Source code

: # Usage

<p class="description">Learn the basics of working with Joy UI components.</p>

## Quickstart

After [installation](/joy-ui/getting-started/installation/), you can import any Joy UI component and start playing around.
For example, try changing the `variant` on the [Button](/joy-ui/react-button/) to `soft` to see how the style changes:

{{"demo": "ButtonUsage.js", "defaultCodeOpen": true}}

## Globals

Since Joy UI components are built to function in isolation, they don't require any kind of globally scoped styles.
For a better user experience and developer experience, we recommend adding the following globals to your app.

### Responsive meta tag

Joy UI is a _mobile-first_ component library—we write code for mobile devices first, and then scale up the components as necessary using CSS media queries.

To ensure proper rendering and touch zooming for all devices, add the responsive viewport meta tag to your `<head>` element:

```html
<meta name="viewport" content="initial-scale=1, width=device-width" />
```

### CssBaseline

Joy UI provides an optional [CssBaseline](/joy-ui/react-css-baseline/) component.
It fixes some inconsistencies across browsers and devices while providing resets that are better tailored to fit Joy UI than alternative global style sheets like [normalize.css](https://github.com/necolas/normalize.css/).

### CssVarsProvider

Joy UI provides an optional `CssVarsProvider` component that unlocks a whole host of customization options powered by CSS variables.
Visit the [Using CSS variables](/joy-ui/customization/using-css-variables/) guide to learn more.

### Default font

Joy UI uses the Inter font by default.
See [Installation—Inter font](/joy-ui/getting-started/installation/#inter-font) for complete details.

> [YOUR ASSIGNMENT] The whole block of data above should be printed again verbatim.

> [EXERCISE ANSWER]
Source code

: # Usage

<p class="description">Learn the basics of working with Joy UI components.</p>

## Quickstart

After [installation](/joy-ui/getting-started/installation/), you can import any Joy UI component and start playing around.
For example, try changing the `variant` on the [Button](/joy-ui/react-button/) to `soft` to see how the style changes:

{{"demo": "ButtonUsage.js", "defaultCodeOpen": true}}

## Globals

Since Joy UI components are built to function in isolation, they don't require any kind of globally scoped styles.
For a better user experience and developer experience, we recommend adding the following globals to your app.

### Responsive meta tag

Joy UI is a _mobile-first_ component library—we write code for mobile devices first, and then scale up the components as necessary using CSS media queries.

To ensure proper rendering and touch zooming for all devices, add the responsive viewport meta tag to your `<head>` element:

```html
<meta name="viewport" content="initial-scale=1, width=device-width" />
```

### CssBaseline

Joy UI provides an optional [CssBaseline](/joy-ui/react-css-baseline/) component.
It fixes some inconsistencies across browsers and devices while providing resets that are better tailored to fit Joy UI than alternative global style sheets like [normalize.css](https://github.com/necolas/normalize.css/).

### CssVarsProvider

Joy UI provides an optional `CssVarsProvider` component that unlocks a whole host of customization options powered by CSS variables.
Visit the [Using CSS variables](/joy-ui/customization/using-css-variables/) guide to learn more.

### Default font

Joy UI uses the Inter font by default.
See [Installation—Inter font](/joy-ui/getting-started/installation/#inter-font) for complete details.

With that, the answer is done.